Still on vesicles, (Lagzi et al. 2010) reported on a system in which a pH oscillator controls the assembly of and rhythmically interconverts oleic acid vesicles and micelles. They used the methylene glycol-sulfite-gluconolactone pH oscillator with a period of about 2 min. In the RNA world, the THP pH oscillator may have mediated the formation of vesicles from simple amphiphiles. If so, it would also have mediated their destruction, but in a diffusive system the vesicles — along with their packaged contents — could form and move away faster than they are destroyed.

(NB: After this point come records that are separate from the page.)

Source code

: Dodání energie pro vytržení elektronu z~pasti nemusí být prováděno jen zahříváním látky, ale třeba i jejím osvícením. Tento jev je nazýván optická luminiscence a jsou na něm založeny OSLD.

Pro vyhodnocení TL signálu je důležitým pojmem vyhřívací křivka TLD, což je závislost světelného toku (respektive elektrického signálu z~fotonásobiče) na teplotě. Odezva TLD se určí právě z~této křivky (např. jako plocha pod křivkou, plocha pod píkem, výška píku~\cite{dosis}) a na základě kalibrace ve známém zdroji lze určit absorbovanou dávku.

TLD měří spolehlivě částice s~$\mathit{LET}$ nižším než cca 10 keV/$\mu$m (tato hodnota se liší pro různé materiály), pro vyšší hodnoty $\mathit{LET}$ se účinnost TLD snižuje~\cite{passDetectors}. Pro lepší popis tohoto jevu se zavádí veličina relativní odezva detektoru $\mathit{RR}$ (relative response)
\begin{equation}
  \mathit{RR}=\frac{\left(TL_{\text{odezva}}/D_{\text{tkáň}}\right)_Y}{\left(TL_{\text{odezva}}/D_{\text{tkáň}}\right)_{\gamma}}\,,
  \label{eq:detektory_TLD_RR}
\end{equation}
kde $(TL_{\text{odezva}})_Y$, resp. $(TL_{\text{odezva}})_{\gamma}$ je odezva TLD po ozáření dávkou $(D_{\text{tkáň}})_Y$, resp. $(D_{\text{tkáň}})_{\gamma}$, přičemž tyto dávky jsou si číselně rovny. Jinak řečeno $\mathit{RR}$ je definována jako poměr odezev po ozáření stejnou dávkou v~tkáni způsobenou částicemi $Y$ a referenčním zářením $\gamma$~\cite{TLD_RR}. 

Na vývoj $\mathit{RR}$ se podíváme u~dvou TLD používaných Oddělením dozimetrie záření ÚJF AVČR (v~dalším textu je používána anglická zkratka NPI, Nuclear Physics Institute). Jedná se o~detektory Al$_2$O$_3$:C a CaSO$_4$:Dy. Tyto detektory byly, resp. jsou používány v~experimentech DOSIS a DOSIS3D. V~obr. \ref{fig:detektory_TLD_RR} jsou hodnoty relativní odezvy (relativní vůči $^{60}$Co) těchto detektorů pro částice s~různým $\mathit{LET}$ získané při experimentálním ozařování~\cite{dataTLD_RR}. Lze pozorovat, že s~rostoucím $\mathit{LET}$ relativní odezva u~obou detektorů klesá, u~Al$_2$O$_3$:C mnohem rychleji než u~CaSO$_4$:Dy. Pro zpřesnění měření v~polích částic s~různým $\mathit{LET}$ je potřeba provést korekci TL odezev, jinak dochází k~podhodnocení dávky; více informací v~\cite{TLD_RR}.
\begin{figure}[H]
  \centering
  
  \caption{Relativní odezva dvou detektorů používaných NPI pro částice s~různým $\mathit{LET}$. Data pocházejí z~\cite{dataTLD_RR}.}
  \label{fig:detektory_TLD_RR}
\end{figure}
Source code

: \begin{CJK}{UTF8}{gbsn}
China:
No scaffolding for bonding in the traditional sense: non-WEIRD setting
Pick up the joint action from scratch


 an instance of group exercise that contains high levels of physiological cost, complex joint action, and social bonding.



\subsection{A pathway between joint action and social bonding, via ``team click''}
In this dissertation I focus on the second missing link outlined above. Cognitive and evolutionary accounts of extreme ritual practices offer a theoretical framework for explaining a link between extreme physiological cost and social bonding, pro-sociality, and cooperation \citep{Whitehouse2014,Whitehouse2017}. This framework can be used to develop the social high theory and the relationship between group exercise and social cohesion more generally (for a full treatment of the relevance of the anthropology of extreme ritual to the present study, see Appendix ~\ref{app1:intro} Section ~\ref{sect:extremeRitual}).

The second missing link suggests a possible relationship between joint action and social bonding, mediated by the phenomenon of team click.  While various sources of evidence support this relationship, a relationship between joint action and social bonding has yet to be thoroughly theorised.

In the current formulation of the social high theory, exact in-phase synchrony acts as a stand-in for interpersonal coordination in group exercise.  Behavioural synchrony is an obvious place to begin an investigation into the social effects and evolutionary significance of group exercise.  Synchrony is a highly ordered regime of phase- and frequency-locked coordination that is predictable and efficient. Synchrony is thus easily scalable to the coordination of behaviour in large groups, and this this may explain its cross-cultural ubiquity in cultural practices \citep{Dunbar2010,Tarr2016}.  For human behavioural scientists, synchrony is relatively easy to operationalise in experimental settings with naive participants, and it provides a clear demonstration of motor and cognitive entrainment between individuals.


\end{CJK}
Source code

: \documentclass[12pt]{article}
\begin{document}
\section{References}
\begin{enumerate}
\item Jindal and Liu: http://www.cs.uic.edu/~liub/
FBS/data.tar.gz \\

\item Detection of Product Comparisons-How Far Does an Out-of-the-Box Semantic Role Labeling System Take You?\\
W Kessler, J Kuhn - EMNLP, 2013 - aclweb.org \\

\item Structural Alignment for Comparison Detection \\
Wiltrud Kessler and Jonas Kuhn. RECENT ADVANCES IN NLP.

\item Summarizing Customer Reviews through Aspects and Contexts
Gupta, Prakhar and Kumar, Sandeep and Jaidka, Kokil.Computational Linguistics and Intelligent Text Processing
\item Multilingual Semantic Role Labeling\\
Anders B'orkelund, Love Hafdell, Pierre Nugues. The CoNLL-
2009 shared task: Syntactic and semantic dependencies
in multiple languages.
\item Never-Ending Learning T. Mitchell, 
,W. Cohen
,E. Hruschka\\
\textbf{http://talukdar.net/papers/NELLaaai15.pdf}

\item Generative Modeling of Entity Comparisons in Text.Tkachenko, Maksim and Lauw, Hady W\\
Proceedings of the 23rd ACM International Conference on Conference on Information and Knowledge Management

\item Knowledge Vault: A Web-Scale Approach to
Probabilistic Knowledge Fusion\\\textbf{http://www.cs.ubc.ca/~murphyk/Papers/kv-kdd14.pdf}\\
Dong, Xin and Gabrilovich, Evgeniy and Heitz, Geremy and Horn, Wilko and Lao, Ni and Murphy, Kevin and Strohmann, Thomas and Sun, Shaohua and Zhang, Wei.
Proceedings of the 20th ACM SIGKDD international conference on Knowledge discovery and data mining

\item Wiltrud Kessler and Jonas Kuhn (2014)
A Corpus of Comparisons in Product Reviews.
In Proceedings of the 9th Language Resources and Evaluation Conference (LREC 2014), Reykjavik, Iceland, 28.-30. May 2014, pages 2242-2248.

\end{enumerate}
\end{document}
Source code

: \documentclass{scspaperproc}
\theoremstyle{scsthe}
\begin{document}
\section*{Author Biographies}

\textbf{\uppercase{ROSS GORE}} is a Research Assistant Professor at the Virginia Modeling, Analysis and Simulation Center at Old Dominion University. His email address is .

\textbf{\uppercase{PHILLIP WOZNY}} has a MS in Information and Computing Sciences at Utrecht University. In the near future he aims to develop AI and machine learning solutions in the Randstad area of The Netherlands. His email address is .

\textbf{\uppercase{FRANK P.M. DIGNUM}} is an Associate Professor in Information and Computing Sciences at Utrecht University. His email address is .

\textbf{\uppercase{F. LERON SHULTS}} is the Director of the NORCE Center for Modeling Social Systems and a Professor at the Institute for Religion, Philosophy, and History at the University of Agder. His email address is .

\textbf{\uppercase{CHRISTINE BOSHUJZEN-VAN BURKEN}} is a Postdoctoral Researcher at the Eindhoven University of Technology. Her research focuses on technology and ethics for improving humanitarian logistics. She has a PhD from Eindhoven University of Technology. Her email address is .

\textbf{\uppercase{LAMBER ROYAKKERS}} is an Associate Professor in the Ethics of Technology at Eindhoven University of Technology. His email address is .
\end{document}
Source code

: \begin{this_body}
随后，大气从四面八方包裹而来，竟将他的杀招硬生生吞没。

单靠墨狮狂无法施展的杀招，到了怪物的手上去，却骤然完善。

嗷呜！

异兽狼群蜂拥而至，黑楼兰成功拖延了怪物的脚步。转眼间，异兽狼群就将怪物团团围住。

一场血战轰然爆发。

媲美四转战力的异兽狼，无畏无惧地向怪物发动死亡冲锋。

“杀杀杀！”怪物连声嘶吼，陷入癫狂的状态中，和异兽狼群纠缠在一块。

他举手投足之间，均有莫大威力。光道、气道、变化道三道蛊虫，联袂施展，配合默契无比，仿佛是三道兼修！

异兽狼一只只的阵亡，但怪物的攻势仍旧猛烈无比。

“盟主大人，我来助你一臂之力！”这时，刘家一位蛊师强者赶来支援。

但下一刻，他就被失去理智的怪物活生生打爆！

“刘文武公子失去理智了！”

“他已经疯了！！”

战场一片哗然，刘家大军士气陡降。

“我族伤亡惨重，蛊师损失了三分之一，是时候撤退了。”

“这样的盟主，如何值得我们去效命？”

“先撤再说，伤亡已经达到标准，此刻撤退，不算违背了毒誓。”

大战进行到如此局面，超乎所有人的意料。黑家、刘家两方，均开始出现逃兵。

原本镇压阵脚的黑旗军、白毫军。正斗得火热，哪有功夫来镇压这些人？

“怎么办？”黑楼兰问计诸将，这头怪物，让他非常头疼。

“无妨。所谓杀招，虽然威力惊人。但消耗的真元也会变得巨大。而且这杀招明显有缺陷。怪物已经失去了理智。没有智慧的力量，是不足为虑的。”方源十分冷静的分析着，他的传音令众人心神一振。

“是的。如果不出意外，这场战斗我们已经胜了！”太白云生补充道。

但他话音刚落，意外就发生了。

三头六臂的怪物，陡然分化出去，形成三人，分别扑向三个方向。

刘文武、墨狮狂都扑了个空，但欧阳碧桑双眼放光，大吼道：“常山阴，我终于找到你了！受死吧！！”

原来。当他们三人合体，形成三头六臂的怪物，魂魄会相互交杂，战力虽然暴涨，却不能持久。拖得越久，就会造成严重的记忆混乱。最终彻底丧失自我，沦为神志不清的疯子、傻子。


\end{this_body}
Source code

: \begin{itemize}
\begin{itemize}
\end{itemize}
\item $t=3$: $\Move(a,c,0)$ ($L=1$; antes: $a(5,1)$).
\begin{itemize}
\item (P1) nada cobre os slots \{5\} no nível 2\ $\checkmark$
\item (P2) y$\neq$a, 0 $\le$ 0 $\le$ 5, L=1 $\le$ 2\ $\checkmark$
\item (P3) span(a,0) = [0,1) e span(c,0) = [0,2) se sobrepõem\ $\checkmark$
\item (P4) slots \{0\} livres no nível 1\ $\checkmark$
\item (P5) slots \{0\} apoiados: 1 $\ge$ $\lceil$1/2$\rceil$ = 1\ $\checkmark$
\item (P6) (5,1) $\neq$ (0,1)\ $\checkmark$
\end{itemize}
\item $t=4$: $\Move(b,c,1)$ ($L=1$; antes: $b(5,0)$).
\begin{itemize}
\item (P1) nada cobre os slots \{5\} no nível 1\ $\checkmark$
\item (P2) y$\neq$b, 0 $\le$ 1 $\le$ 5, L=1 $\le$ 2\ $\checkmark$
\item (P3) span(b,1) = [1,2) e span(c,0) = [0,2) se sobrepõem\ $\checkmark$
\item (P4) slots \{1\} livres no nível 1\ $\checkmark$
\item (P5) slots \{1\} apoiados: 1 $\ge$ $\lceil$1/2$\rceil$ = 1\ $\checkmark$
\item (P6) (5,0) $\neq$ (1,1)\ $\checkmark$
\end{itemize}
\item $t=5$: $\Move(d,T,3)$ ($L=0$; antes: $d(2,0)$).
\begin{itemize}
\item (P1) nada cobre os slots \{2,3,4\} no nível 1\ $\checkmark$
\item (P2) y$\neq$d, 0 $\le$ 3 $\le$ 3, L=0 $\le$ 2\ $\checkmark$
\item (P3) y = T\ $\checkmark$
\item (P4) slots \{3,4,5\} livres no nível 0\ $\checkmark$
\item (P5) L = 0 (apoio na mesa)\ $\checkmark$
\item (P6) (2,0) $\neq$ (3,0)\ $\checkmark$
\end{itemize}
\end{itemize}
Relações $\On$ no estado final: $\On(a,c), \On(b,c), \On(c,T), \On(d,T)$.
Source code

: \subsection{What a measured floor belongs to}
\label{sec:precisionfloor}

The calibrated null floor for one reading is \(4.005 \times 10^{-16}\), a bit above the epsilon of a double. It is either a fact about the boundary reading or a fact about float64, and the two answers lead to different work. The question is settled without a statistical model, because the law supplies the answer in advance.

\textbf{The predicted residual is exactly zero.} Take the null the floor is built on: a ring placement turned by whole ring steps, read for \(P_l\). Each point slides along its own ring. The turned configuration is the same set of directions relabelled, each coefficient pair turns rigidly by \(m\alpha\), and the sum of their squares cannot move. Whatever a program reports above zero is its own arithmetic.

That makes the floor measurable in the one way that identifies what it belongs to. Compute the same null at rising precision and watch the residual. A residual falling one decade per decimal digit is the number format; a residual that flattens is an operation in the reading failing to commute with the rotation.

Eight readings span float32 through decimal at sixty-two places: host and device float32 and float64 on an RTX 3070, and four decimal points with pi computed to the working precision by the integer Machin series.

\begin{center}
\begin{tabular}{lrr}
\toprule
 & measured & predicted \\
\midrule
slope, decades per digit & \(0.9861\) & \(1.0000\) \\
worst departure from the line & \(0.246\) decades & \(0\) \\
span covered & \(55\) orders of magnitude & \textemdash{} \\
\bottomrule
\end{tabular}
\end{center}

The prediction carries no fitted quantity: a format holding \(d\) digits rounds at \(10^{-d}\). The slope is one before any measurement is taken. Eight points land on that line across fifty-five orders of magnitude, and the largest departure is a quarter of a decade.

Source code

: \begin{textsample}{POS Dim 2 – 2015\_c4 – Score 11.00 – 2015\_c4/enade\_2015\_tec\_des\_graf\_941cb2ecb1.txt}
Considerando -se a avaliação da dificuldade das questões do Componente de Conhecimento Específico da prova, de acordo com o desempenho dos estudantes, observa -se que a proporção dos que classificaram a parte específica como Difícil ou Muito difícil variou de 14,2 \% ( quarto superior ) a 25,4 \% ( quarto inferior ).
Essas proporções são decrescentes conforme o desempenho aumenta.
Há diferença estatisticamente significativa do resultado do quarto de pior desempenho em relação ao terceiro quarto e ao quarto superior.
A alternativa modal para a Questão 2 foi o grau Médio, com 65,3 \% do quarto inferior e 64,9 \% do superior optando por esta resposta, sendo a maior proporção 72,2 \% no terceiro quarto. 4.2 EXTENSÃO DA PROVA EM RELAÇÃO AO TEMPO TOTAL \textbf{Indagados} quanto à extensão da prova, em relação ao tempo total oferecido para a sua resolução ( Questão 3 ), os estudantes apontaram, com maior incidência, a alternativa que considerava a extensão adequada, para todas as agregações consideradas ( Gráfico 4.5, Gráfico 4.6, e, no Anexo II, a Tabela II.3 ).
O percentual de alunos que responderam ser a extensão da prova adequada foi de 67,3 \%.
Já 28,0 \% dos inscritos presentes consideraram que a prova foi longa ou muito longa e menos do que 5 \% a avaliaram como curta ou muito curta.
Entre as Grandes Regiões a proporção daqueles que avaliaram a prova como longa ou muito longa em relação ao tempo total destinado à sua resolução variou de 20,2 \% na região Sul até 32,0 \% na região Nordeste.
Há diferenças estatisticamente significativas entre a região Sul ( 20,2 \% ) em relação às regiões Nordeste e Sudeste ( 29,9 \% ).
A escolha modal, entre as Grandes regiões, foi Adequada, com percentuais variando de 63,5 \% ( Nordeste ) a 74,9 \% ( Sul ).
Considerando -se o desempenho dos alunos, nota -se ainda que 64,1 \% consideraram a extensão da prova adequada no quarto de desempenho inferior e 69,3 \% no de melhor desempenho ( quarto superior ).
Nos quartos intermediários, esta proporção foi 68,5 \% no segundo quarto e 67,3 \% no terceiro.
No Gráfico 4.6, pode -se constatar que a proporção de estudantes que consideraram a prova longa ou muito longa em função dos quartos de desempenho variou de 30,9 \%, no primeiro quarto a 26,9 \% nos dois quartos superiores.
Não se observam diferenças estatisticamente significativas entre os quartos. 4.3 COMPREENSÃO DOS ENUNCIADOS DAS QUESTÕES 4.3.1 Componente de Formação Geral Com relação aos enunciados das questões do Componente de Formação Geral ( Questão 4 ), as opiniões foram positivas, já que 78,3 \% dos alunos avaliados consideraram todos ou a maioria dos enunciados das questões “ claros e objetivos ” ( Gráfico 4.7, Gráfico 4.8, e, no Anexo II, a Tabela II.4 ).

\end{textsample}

We have addressed in some depth the question of the destructive capabilities of hydrogen peroxide to nucleic acids themselves (Ball and Brindley 2014, 2015a). Here we simply note that, by the very act of oxidizing some fraction of nucleobases, hydrogen peroxide becomes an agent for change, a vector for adaptation, evolution, and diversification of RNA and its functions. In order to become a truly living system, the RNA world must replicate with fidelity — but not too much fidelity, and the hydrogen peroxide medium may have ensured this.

In Conclusion:

We have investigated the operation of the THP oscillator on the activities of two hammerhead ribozymes, using experimental rate and thermochemical data in a coupled dynamical model for enthalpy and mass conservation. The results suggest that improved ribozyme performance can occur under oscillatory drive. For the RNA world as a whole, the dynamical environment of the THP oscillator is likely to make it fitter, resolve the dilemma of dual roles, and may help settle it into vesicles.

Finally, in efforts to detect life on other worlds a variety of characteristics of habitability, such as liquid water and an atmosphere dense enough to sustain a temperature-stabilizing greenhouse effect, and gas bioindicators, such as methane and nitrous oxide, have been proposed (Lammer et al. 2009). We would add hydrogen peroxide to this list, as its presence may signal the existence of extraterrestrial RNA worlds.